Und die sind vor dem Gasthof zur Post gravierend. „Andere Gastronomen haben nicht dieses Gefälle wie wir“, Wirtin Marzena blickt rüber zum Café Windhager und zur Eisdiele Gondola, während er das sagt. „Aber ich kann keine Speisen servieren, weil die Soßen über den Tellerrand laufen. Ob das Schwäbische Leckerle oder das Rumpsteak ,Zur Post‘ – das haut Dir alles vom Teller ab!“

Bürokratie bremst die Gastronomen aus

Das hätten die beiden Wirtsleute bei einem Ortstermin auch den Vertretern der Stadt erklärt. Klar könne man im Sommer auf die Hinterhof-Terrasse des Gasthofes ausweichen. „Aber das Flair auf den frisch sanierten Stadtplatz ist schöner“, sagen die beiden Wirtsleute, die jetzt natürlich gastronomisch von der Sanierung profitieren wollen. Das können Marzena und Gregor allerdings nicht, wenn ihnen die Bürokratie im Weg steht. „Das setzt sich nämlich bei den Schirmen fort!“, so Gregor Konski.

Farbige Sonnenschirme passen nicht ins Konzept

Großflächige rote Sonnenschirme habe er, mit weißer Schrift, gesponsert von seiner Brauerei, vier Stück mit einem jeweiligen Durchmesser von 3,5 Metern. „Aber es ist nicht sicher, ob ich die aufstellen darf. Denn die Stadt plant ja offenbar eine Vereinheitlichung. Dabei haben Farbtupfer noch nie geschadet“, meint Konski. Und dann denken die Wirtsleute Marzena und Gregor auch noch an die Gäste: „Es ist doch auch für sie schöner, auf einer schönen Terrasse zu sitzen als nur auf einem Parkplatz“, gibt Wirtin Marzena die Meinungen ihrer Gäste wieder.

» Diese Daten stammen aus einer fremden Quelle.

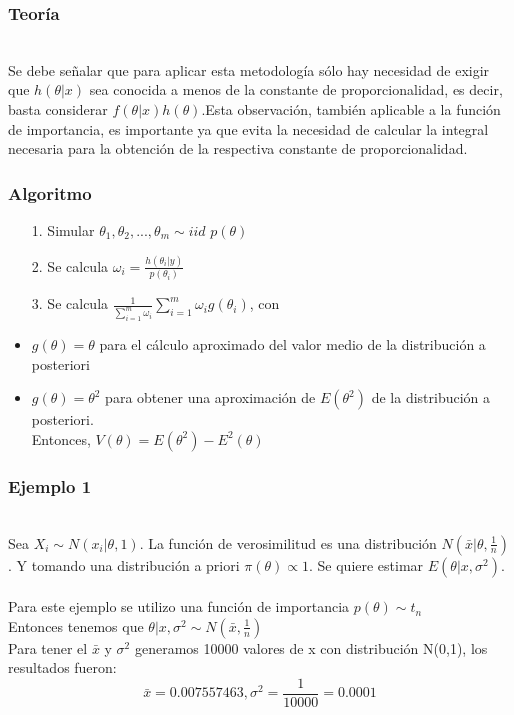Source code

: \documentclass[12pt]{beamer}
\begin{document}
\begin{frame}
\frametitle{Teoría}
~\\ Se debe señalar que para aplicar esta metodología sólo hay necesidad de exigir que $h(\theta|x)$ sea conocida a menos de la constante de proporcionalidad, es decir, basta considerar $f(\theta|x)h(\theta)$.Esta observación, también aplicable a la función de importancia, es importante ya que evita la necesidad de calcular la integral necesaria para la obtención de la respectiva constante de proporcionalidad.
\end{frame}

\begin{frame}
\frametitle{Algoritmo}
\begin{itemize}
\item[1.]Simular $\theta_{1},\theta_{2},...,\theta_{m}\sim iid$  $p(\theta)$
\item[2.]Se calcula $\omega_{i}=\frac{h(\theta_{i}|y)}{p(\theta_{i})}$
\item[3.]Se calcula $\frac{1}{\sum_{i=1}^{m}\omega_{i}}\sum_{i=1}^{m}\omega_{i}g(\theta_{i})$, con
\item $g(\theta)=\theta$ para el cálculo aproximado del valor medio de la distribución a posteriori
\item $g(\theta)=\theta^{2}$ para obtener una aproximación de $E(\theta^2)$ de la distribución a posteriori.
~\\Entonces, $V(\theta)=E(\theta^2)-E^2(\theta)$
\end{itemize}
\end{frame}

\begin{frame}
\frametitle{Ejemplo 1}
~\\Sea $X_{i}\sim N(x_{i}|\theta,1)$. La función de verosimilitud es una distribución $N(\bar{x}|\theta,\frac{1}{n})$. Y tomando una distribución a priori $\pi(\theta)\propto 1$. Se quiere estimar $E(\theta|x,\sigma^2)$.\\
~\\Para este ejemplo se utilizo una función de importancia $p(\theta)\sim t_{n}$
~\\Entonces tenemos que $\theta|x,\sigma^2\sim N(\bar{x},\frac{1}{n})$
~\\Para tener el $\bar{x}$ y $\sigma^2$ generamos 10000 valores de x con distribución N(0,1), los resultados fueron:
$$\bar{x}=0.007557463, \sigma^2=\frac{1}{10000}=0.0001$$
\end{frame}
\end{document}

Aufenthaltsqualität am Stadtplatz soll verbessert werden

Bürgermeister Erwin Baumgartner (UWG) verweist zur künftigen Nutzung von Freischankflächen auf das Integrierte städtebauliche Entwicklungskonzept (ISEK), in welchem festgezurrt sei, dass man bei der Umgestaltung des Stadtplatzes Möglichkeiten prüfen soll, Teilbereiche vom ruhenden Verkehr (Parkplätze) zu befreien und als Räume mit hoher Aufenthaltsqualität, etwa für Außengastronomie zu qualifizieren. Er betont: „Es war auch in der ganzen Planungsphase unserer Philosophie und erklärtes Ziel, dass Leben und die Aufenthaltsqualität am Stadtplatz mit Freischankflächen zu verbessern.“

Postwirt möchte eine größere Freischankfläche

Die bestehenden Gastterrassen würden, so Baumgartner weiter, über die notwendigen Genehmigungen verfügen, allerdings für die bisherigen Flächen und Größen. Beim Postwirt seien dies bislang im Rahmen der 40 Quadratmeter gewesen. „Wenn diese Freischankflächen jetzt größer werden sollen, sind natürlich auch die Gegebenheiten des Stadtplatzes zu berücksichtigen. Die uns bekannte neue gewünschte Fläche ist nunmehr 66 Quadratmeter groß!“

Stadt hat noch nichts entschieden

Baumgartner betont, dass noch nichts entschieden sei. Die Stadt werde auf Basis der Erfahrungen von den Gastronomen eine Gestaltungsfibel erarbeiten. „Natürlich versuchen wir dann, die gewünschten Änderungen zu ermöglichen!“

Für die noch kommenden schönen Herbsttage nur ein schwacher Trost. Wenn das herbstliche Wetter weiterhin mit sommerlichen Temperaturen gesegnet ist, will Wirt Gregor vor dem Gasthof weiterhin zumindest Tische aufstellen. An genügend Bierdeckeln, um die Tische „ins Wasser“ zu bringen, soll das Ganze nicht scheitern.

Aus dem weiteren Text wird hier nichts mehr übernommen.